I think the point is not to panic, but as many another writer would probably also say – to just pick up the pen, sit at the computer and write something. There’ll be days when you won’t write much, or indeed, much of any worth, but there’ll always be something good to come of it.
A – you’ll have written something (and writers write, they don’t just talk about it)

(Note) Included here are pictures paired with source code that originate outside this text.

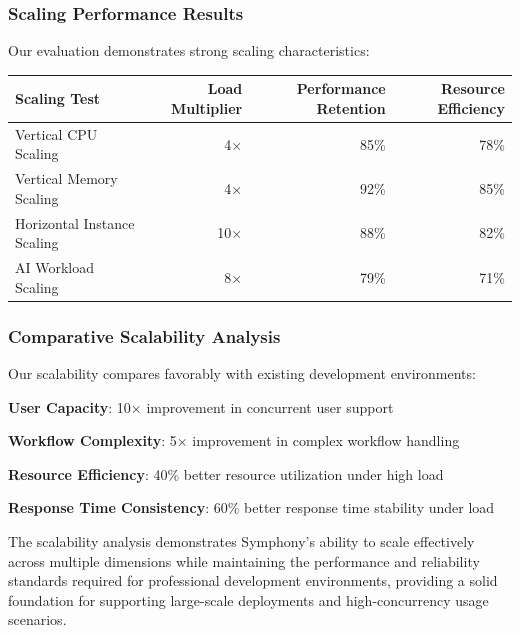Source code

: \subsubsection*{Scaling Performance Results}

Our evaluation demonstrates strong scaling characteristics:

\begin{center}
\begin{tabular}{@{}lrrr@{}}
\toprule
\textbf{Scaling Test} & \textbf{Load Multiplier} & \textbf{Performance Retention} & \textbf{Resource Efficiency} \\
\midrule
Vertical CPU Scaling & 4× & 85\% & 78\% \\
Vertical Memory Scaling & 4× & 92\% & 85\% \\
Horizontal Instance Scaling & 10× & 88\% & 82\% \\
AI Workload Scaling & 8× & 79\% & 71\% \\
\bottomrule
\end{tabular}
\end{center}

\subsubsection*{Comparative Scalability Analysis}

Our scalability compares favorably with existing development environments:

\begin{expandedlist}
    \item \textbf{User Capacity}: 10× improvement in concurrent user support
    \item \textbf{Workflow Complexity}: 5× improvement in complex workflow handling
    \item \textbf{Resource Efficiency}: 40\% better resource utilization under high load
    \item \textbf{Response Time Consistency}: 60\% better response time stability under load
\end{expandedlist}

The scalability analysis demonstrates Symphony's ability to scale effectively across multiple dimensions while maintaining the performance and reliability standards required for professional development environments, providing a solid foundation for supporting large-scale deployments and high-concurrency usage scenarios.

B – you might get the seed of another, better idea from your scribbles
C – you may realise this idea isn’t working, and this is good – no point flogging a dead horse
D – it’s practice for the good stuff – which WILL come
Anyway, those are just some of my thoughts after a productive(ish) day which I’d thought was destined for greater things. But writing will come when it will come and for me, it’s more often during those odd times of the day, when you go to do something else and pick up a pen instead. When you stand up to go to bed but then decide to flick through your notes and scribble just a few sentences to make yourself feel as if you’d achieved some writing that day… and then end up scribbling into the wee hours.